━━ ENTRIES SUPPLIED ━━

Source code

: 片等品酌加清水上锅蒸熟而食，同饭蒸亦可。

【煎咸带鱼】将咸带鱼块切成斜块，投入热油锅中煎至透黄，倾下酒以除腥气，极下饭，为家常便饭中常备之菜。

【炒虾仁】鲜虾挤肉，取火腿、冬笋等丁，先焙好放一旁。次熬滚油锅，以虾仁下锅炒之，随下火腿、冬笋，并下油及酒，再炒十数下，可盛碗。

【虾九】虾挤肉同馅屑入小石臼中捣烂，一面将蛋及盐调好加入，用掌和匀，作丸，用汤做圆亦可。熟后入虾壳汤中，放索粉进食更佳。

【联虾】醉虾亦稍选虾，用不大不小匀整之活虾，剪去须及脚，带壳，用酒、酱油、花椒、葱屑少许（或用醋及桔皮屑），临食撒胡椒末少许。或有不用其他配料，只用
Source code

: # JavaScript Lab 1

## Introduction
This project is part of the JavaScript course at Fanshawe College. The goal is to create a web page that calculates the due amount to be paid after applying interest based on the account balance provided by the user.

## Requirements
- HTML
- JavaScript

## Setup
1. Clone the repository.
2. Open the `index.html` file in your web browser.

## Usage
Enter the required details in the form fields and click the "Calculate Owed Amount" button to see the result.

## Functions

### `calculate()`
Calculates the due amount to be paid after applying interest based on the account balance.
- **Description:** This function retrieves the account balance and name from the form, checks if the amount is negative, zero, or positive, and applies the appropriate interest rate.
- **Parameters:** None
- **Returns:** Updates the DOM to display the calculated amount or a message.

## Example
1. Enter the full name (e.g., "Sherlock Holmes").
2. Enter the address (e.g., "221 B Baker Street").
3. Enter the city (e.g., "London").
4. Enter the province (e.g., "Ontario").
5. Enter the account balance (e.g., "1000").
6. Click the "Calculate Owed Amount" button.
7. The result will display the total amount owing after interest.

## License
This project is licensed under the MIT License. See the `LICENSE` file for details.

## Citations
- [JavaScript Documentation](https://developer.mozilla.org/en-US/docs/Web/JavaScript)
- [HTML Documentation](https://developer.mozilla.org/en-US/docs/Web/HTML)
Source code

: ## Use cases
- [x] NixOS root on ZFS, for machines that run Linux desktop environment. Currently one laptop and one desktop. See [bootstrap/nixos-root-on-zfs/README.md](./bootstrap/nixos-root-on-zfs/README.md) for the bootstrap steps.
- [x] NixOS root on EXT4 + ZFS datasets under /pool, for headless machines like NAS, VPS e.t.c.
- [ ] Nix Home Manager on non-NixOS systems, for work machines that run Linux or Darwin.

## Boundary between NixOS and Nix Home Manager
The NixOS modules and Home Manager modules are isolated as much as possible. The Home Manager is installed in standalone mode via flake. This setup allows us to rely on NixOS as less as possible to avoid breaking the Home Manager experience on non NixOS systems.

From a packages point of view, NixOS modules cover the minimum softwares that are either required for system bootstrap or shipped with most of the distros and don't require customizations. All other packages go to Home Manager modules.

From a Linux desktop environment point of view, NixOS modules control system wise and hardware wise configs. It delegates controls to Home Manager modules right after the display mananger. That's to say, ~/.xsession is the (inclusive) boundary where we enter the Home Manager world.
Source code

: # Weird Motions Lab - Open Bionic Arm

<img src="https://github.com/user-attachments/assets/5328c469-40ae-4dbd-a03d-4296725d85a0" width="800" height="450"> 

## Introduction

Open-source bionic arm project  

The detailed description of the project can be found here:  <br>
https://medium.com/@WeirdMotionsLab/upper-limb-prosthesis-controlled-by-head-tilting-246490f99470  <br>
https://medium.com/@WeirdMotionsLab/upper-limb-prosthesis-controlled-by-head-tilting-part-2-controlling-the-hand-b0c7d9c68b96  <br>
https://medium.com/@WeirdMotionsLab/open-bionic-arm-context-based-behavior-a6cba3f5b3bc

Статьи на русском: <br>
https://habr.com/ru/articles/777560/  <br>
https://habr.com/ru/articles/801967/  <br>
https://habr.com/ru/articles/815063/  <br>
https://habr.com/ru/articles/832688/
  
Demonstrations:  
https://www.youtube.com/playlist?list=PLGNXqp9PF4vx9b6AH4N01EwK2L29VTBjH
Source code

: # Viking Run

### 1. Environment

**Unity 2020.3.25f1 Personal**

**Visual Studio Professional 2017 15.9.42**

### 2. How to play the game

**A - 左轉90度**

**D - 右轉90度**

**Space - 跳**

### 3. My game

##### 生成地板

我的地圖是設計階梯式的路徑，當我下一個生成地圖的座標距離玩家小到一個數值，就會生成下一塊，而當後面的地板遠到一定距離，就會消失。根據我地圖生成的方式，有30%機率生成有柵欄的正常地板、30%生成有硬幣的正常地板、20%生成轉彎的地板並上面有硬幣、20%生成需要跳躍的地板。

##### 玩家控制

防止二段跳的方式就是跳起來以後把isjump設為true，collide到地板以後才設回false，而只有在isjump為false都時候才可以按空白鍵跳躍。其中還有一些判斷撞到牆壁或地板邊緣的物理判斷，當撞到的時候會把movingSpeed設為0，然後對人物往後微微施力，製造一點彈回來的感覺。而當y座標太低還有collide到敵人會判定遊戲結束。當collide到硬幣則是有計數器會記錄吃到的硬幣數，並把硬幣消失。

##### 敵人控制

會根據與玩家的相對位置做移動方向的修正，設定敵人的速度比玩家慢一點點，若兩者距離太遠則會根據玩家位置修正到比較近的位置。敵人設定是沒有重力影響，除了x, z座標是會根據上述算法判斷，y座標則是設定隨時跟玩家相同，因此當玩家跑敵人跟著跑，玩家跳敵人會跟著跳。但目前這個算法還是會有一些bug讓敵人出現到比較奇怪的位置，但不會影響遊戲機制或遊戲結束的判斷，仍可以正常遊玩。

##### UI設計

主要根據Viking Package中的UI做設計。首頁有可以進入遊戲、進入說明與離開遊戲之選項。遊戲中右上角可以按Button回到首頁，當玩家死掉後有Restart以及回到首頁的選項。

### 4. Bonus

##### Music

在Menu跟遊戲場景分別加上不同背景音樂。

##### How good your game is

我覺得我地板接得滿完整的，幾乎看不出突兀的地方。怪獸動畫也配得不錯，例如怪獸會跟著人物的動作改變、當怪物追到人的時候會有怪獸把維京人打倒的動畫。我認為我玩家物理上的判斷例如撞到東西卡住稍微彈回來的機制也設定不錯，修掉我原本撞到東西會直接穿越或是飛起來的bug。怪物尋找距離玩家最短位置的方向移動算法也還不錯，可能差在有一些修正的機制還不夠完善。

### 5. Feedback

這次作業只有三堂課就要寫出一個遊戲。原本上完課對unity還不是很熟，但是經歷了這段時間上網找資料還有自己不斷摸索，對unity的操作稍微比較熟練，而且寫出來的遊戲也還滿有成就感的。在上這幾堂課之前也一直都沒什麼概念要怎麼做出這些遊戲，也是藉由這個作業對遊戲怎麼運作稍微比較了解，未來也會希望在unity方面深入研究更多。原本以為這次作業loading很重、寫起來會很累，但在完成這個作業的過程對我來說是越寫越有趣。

━━━

→ **WHAT THIS TASK INVOLVES**:
Extract exactly and only the lines above from the line containing "Open Bionic Arm" through the line containing "# Viking Run", both end lines included.

→ **EXERCISE ANSWER**:
: # Weird Motions Lab - Open Bionic Arm

<img src="https://github.com/user-attachments/assets/5328c469-40ae-4dbd-a03d-4296725d85a0" width="800" height="450"> 

## Introduction

Open-source bionic arm project  

The detailed description of the project can be found here:  <br>
https://medium.com/@WeirdMotionsLab/upper-limb-prosthesis-controlled-by-head-tilting-246490f99470  <br>
https://medium.com/@WeirdMotionsLab/upper-limb-prosthesis-controlled-by-head-tilting-part-2-controlling-the-hand-b0c7d9c68b96  <br>
https://medium.com/@WeirdMotionsLab/open-bionic-arm-context-based-behavior-a6cba3f5b3bc

Статьи на русском: <br>
https://habr.com/ru/articles/777560/  <br>
https://habr.com/ru/articles/801967/  <br>
https://habr.com/ru/articles/815063/  <br>
https://habr.com/ru/articles/832688/
  
Demonstrations:  
https://www.youtube.com/playlist?list=PLGNXqp9PF4vx9b6AH4N01EwK2L29VTBjH
Source code

: # Viking Run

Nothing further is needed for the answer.